(Instructions to follow) Collect each line of the records containing the string "DoxyCompactItemize".

(Source records)
******************************

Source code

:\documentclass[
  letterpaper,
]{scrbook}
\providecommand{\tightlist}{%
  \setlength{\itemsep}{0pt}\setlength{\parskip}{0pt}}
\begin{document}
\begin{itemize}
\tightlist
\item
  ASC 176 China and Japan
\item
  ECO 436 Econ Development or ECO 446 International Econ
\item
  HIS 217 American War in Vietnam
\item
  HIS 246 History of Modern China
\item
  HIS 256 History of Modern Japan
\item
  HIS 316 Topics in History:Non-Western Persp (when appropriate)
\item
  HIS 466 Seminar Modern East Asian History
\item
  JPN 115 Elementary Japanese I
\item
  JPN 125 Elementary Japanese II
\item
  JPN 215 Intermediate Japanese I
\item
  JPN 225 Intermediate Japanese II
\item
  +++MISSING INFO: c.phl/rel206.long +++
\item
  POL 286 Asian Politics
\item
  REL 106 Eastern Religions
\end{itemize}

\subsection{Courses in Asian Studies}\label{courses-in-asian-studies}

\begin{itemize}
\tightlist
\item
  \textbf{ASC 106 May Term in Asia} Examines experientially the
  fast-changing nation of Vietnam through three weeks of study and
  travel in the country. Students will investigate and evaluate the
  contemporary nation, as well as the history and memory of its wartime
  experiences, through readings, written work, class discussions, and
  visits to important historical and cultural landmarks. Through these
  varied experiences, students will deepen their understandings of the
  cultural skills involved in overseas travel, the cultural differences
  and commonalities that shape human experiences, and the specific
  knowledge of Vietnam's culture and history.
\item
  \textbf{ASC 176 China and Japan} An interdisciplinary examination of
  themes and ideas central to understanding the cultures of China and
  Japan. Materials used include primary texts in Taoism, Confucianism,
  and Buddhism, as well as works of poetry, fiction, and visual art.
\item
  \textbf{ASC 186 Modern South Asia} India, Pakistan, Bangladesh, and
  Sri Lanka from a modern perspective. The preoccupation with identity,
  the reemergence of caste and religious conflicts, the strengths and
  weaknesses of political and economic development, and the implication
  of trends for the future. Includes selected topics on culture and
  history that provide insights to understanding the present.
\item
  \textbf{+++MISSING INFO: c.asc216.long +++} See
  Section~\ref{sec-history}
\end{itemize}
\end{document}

******************************

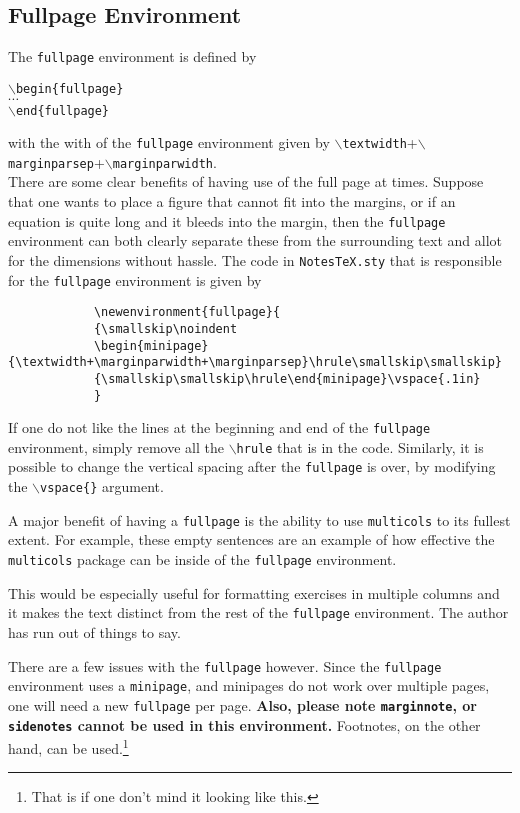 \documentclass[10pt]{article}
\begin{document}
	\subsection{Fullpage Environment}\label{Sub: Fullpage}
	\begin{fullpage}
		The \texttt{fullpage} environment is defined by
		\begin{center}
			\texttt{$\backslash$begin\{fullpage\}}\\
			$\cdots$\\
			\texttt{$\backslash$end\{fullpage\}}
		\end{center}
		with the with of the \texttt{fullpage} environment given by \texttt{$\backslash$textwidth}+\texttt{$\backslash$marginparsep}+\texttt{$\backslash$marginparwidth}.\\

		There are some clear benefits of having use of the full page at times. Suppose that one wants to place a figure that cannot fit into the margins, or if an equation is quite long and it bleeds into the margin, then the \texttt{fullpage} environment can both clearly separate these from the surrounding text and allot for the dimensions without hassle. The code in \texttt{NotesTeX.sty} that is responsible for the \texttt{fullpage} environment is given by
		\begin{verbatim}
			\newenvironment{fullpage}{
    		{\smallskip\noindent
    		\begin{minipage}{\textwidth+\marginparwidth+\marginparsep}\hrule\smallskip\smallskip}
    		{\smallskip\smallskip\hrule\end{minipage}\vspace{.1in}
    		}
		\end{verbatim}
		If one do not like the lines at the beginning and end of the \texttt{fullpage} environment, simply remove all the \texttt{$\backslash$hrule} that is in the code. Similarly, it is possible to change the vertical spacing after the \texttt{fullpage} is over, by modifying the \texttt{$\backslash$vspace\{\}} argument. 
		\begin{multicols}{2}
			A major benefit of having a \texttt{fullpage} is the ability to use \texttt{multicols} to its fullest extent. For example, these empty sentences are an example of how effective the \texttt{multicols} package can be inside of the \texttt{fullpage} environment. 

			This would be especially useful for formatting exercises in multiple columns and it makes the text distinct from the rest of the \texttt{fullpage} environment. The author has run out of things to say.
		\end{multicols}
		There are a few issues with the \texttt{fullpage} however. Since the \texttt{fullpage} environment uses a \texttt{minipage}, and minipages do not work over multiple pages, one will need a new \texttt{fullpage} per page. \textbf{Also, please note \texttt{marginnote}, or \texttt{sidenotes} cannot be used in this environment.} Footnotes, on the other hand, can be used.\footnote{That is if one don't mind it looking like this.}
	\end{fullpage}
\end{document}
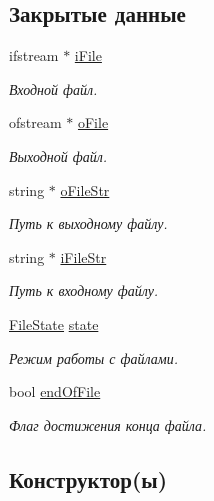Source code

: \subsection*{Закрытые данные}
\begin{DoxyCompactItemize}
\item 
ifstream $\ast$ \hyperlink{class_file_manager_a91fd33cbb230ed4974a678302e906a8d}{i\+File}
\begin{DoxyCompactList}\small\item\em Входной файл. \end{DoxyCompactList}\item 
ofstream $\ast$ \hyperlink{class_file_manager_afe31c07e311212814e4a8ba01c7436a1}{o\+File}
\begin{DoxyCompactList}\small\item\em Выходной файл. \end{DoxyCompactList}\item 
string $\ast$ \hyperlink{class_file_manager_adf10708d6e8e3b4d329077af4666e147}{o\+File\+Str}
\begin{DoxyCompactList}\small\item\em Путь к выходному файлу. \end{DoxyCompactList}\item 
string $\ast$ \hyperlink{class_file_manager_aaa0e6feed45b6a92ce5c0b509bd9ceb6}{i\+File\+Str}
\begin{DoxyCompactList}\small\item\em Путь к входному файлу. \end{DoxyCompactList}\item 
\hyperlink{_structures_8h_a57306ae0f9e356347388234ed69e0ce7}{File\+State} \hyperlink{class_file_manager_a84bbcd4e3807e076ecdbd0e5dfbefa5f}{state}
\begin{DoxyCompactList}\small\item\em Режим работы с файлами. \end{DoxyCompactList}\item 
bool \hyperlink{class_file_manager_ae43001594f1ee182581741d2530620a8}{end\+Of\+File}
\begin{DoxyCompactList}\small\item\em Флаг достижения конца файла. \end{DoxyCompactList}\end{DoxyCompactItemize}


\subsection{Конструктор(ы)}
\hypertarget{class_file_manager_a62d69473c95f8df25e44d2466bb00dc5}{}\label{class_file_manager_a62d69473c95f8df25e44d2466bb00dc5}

******************************

(Response to the exercise)
\begin{DoxyCompactItemize}
\begin{DoxyCompactList}\small\item\em Флаг достижения конца файла. \end{DoxyCompactList}\end{DoxyCompactItemize}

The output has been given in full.